To detect and measure the hierarchy of social systems, researchers typically construct a directed social network wherein one actor relates to another in some way. For instance, researchers might treat answers to the question, “Who do you regard as a friend?” as a directed social network, with an arrow pointing from individual A to individual B if A states that he/she regards B as a friend. It is typically assumed that people who are more central in the network have higher status [32]. There are a number of ways to measure centrality in a directed network [28]. The simplest is indegree centrality, which is simply a count of the number of arrows pointing at any individual. In the example above indegree centrality would measure how many people name a given individual as a friend.

Anyone who has ever been part of a hierarchy will immediately spot the weakness of indegree centrality as a measure of position. It’s usually more valuable if the people who are friends with an individual themselves have many friends; one will be higher in the hierarchy if one is part of the in-crowd. Thus, an alternative measure of centrality, eigenvector centrality, is useful for studies of hierarchy. Eigenvector centrality weights peer connections by the number of connections that those peers have. Effectively, you’re higher in the hierarchy if your friends have lots of friends [33].

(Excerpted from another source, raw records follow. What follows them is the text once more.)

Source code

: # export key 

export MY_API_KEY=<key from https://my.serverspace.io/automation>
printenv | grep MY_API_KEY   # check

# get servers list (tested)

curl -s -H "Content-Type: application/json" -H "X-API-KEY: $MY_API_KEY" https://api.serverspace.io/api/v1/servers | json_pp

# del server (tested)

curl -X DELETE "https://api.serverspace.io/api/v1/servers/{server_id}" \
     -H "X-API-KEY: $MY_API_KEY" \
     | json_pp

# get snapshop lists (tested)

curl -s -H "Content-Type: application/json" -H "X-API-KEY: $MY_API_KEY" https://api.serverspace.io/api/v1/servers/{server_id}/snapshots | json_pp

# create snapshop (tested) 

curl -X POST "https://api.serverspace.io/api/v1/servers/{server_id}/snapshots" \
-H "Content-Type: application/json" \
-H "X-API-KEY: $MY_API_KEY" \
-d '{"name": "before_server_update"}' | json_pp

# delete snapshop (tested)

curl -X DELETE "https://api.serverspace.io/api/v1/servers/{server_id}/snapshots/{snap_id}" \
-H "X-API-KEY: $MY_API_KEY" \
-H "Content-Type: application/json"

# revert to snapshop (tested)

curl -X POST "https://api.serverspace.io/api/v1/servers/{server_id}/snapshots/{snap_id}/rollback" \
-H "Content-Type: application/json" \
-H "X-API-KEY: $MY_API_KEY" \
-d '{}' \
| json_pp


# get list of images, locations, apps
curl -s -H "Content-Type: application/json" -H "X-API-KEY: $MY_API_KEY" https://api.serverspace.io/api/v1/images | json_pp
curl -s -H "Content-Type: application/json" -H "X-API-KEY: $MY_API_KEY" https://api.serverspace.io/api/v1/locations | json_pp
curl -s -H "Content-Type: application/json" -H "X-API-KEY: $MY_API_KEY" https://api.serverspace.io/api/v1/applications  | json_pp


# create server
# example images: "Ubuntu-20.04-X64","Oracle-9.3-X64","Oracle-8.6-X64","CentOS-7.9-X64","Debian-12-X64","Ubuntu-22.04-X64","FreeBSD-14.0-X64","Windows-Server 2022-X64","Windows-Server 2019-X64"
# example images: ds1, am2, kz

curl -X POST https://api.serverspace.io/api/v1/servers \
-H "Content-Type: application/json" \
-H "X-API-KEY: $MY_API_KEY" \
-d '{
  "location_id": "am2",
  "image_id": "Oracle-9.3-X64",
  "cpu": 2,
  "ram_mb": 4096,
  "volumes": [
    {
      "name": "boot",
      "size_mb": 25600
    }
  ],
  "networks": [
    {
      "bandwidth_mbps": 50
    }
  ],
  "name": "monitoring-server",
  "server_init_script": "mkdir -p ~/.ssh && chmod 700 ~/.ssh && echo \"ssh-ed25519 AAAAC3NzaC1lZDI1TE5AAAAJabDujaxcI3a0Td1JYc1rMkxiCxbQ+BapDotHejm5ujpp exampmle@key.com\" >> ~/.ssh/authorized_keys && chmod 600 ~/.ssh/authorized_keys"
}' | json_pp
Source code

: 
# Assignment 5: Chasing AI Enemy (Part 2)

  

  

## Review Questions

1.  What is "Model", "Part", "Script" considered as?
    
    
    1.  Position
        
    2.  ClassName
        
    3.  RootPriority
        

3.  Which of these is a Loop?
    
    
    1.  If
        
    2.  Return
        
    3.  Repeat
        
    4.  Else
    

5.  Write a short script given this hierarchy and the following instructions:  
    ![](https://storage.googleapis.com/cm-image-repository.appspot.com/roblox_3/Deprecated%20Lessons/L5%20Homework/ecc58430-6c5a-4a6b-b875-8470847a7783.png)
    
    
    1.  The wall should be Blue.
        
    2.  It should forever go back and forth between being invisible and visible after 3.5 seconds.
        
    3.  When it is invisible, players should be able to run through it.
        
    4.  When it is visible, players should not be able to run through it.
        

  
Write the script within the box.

Within the context of studying hierarchy using negatively valenced relations the logic is reversed [2527, 3234]. Instead of implying influence and power, higher eigenvector centralities imply a lower position in the hierarchy. In the animal kingdom, Bird A may be pecked by Bird B, who is in turn pecked by Birds C and D. In this situation, bird A has the highest eigenvector centrality since bird B, who is pecking A, is being pecked by the two birds C and D, who are not themselves being pecked at all [25]. Bird A also is clearly the lowest member of the hierarchical pecking order. While corrections in TCs are intended to help peers rather than exert dominance, the logic is the same. Residents who receive corrections from individuals who themselves receive many corrections would be considered to occupy low positions in the hierarchy, while those who send corrections but receive few or none would be considered to occupy high positions in the hierarchy. Fig 2 gives a simple example of this relationship.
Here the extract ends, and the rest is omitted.